Is it possible to prevent an epidemic? Prevention is in principle the most useful. However both cocaine and heroin use have started at post-high school age, well after individuals have been exposed to prevention programs. Moreover prevention has not yet proven successful at the population level.
Treatment only indirectly effects initiation rates, since it aims at current heavy users. Harm reduction does not target either initiation or prevalence. That leaves enforcement as the one tool for preventing the start of an epidemic. There is no evidence that enforcement can prevent formation of a new market.
Production and trafficking controls
Interventions aimed at production and trafficking can affects where drugs are produced or trafficked but have not been able to reduce global output. As a consequence, the well intended efforts of one country to control production can harm other countries; thus the intensive efforts at control of production by Peru may well have worsened Colombia's problems.
The same analysis applies within a country. Large sections of Afghanistan are under the control of the Taliban, for which the drug trade is an important source of revenue. A government crack-down on opium production may shift production to the Taliban-controlled areas and enhance its funding and political base.

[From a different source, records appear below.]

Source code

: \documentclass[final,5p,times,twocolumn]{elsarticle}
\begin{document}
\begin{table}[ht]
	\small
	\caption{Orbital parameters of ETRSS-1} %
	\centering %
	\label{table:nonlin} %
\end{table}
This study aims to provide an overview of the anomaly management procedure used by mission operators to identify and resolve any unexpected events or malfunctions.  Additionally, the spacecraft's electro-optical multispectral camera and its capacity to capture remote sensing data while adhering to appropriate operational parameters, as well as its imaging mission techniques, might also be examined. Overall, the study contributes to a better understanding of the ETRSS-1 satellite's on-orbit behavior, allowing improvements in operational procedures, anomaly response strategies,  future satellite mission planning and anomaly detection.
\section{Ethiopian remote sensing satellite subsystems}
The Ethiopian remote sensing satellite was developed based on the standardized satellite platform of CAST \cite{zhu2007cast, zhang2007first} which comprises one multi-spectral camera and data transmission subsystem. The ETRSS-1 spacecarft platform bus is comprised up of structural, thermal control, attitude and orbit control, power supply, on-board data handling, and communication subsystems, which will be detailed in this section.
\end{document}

A rare and controversial enforcement success is the Australian "heroin drought". In late 2000, Australian heroin markets experienced an abrupt and large reduction in drug availability. Seven years later the market remains depressed. Probably this resulted from operations by the Australian and Asian governments aimed at major importers but little is known about the intervention.

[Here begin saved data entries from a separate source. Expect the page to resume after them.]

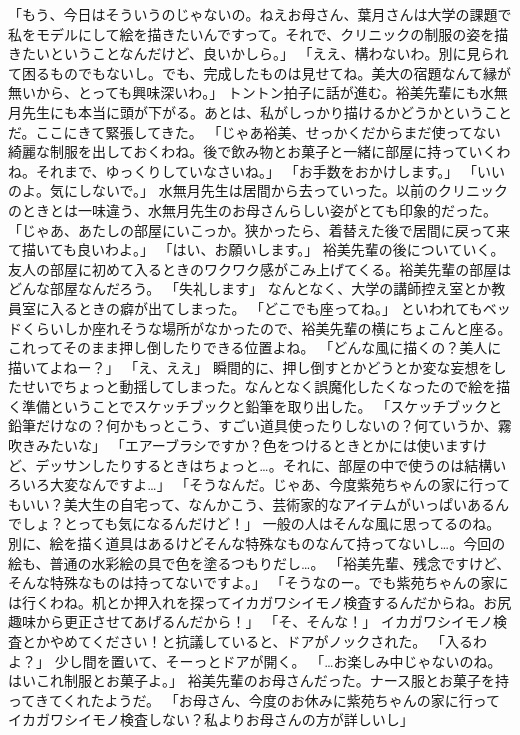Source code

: 「もう、今日はそういうのじゃないの。ねえお母さん、葉月さんは大学の課題で私をモデルにして絵を描きたいんですって。それで、クリニックの制服の姿を描きたいということなんだけど、良いかしら。」
「ええ、構わないわ。別に見られて困るものでもないし。でも、完成したものは見せてね。美大の宿題なんて縁が無いから、とっても興味深いわ。」
トントン拍子に話が進む。裕美先輩にも水無月先生にも本当に頭が下がる。あとは、私がしっかり描けるかどうかということだ。ここにきて緊張してきた。
「じゃあ裕美、せっかくだからまだ使ってない綺麗な制服を出しておくわね。後で飲み物とお菓子と一緒に部屋に持っていくわね。それまで、ゆっくりしていなさいね。」
「お手数をおかけします。」
「いいのよ。気にしないで。」
水無月先生は居間から去っていった。以前のクリニックのときとは一味違う、水無月先生のお母さんらしい姿がとても印象的だった。
「じゃあ、あたしの部屋にいこっか。狭かったら、着替えた後で居間に戻って来て描いても良いわよ。」
「はい、お願いします。」
裕美先輩の後についていく。友人の部屋に初めて入るときのワクワク感がこみ上げてくる。裕美先輩の部屋はどんな部屋なんだろう。
「失礼します」
なんとなく、大学の講師控え室とか教員室に入るときの癖が出てしまった。
「どこでも座ってね。」
といわれてもベッドくらいしか座れそうな場所がなかったので、裕美先輩の横にちょこんと座る。これってそのまま押し倒したりできる位置よね。
「どんな風に描くの？美人に描いてよねー？」
「え、ええ」
瞬間的に、押し倒すとかどうとか変な妄想をしたせいでちょっと動揺してしまった。なんとなく誤魔化したくなったので絵を描く準備ということでスケッチブックと鉛筆を取り出した。
「スケッチブックと鉛筆だけなの？何かもっとこう、すごい道具使ったりしないの？何ていうか、霧吹きみたいな」
「エアーブラシですか？色をつけるときとかには使いますけど、デッサンしたりするときはちょっと…。それに、部屋の中で使うのは結構いろいろ大変なんですよ…」
「そうなんだ。じゃあ、今度紫苑ちゃんの家に行ってもいい？美大生の自宅って、なんかこう、芸術家的なアイテムがいっぱいあるんでしょ？とっても気になるんだけど！」
一般の人はそんな風に思ってるのね。別に、絵を描く道具はあるけどそんな特殊なものなんて持ってないし…。今回の絵も、普通の水彩絵の具で色を塗るつもりだし…。
「裕美先輩、残念ですけど、そんな特殊なものは持ってないですよ。」
「そうなのー。でも紫苑ちゃんの家には行くわね。机とか押入れを探ってイカガワシイモノ検査するんだからね。お尻趣味から更正させてあげるんだから！」
「そ、そんな！」
イカガワシイモノ検査とかやめてください！と抗議していると、ドアがノックされた。
「入るわよ？」
少し間を置いて、そーっとドアが開く。
「…お楽しみ中じゃないのね。はいこれ制服とお菓子よ。」
裕美先輩のお母さんだった。ナース服とお菓子を持ってきてくれたようだ。
「お母さん、今度のお休みに紫苑ちゃんの家に行ってイカガワシイモノ検査しない？私よりお母さんの方が詳しいし」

Could the higher enforcement against sellers account for the reduction in drug problems that has been observed in various countries? Tougher enforcement should reduce drug use by making drugs more expensive and/or less available. Retail prices have generally declined in Western countries, even those that intensified enforcement. There are no indications that the drugs have become more difficult to obtain.
We note again that this study aims to inform policy makers and not to provide recommendations.

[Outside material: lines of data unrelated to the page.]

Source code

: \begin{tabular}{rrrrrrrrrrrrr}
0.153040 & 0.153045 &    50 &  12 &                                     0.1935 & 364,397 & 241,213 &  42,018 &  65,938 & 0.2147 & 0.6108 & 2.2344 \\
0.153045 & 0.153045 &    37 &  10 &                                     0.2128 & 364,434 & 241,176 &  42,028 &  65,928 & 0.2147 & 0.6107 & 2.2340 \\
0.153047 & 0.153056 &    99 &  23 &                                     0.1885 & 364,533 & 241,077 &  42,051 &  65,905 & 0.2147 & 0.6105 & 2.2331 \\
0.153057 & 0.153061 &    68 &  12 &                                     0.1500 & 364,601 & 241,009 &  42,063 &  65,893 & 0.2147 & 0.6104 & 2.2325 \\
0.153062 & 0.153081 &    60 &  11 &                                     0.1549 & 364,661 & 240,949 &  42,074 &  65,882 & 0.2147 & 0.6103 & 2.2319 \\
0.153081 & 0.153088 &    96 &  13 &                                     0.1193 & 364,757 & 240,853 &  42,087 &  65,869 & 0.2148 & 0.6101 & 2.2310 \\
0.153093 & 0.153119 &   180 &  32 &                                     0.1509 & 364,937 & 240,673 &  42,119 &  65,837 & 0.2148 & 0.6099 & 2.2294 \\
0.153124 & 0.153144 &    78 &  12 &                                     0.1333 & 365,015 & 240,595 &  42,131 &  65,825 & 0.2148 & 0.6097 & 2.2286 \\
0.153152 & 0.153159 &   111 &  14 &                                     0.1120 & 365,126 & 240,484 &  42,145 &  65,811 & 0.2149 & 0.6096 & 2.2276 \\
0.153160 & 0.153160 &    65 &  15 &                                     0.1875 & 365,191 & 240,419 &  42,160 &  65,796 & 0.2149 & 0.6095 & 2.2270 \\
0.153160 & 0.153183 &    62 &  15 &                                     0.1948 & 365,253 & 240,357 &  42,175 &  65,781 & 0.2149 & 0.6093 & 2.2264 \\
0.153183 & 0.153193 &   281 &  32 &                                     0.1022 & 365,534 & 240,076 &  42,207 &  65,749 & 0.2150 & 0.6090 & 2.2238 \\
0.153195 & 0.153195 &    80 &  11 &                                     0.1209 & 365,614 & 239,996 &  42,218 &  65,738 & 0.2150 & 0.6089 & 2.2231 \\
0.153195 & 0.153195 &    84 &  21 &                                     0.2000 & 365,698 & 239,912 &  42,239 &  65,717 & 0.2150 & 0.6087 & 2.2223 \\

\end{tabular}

The global drug problem clearly did not get better during the UNGASS period. For some countries (mostly rich ones) the problem declined but for others (mostly developing or transitional) it worsened, in some cases sharply and substantially. The pattern for drugs was also uneven. For example, the number of cannabis users may have declined but the sudden and substantial rise in cannabis treatment seeking suggests that consumption and harms may have gone up. On the other hand, for cocaine a roughly stable consumption was redistributed among more countries. In aggregate, given the limitations of the data, a fair judgment is that the problem became somewhat more severe.
Policy changes complicate policy assessment. We think that drug policy had no more than a marginal positive influence.
Production and trafficking controls only redistributed activities. Enforcement against local markets failed in most countries to prevent continued availability at lower price. Treatment reduced harms both of dependent users and of society without reducing the prevalence of drug use. Prevention efforts, though broad in many Western countries, were handicapped by the lack of programs of proven efficacy. Harm reduction diminished specific elements of the problem in some countries.
Enforcement of drug prohibitions has caused substantial unintended harms; many were predictable. The challenge for the next ten years will be to finwd a constructive way of building on these lessons so that the positive benefits of policy interventions are increased and the negative ones averted.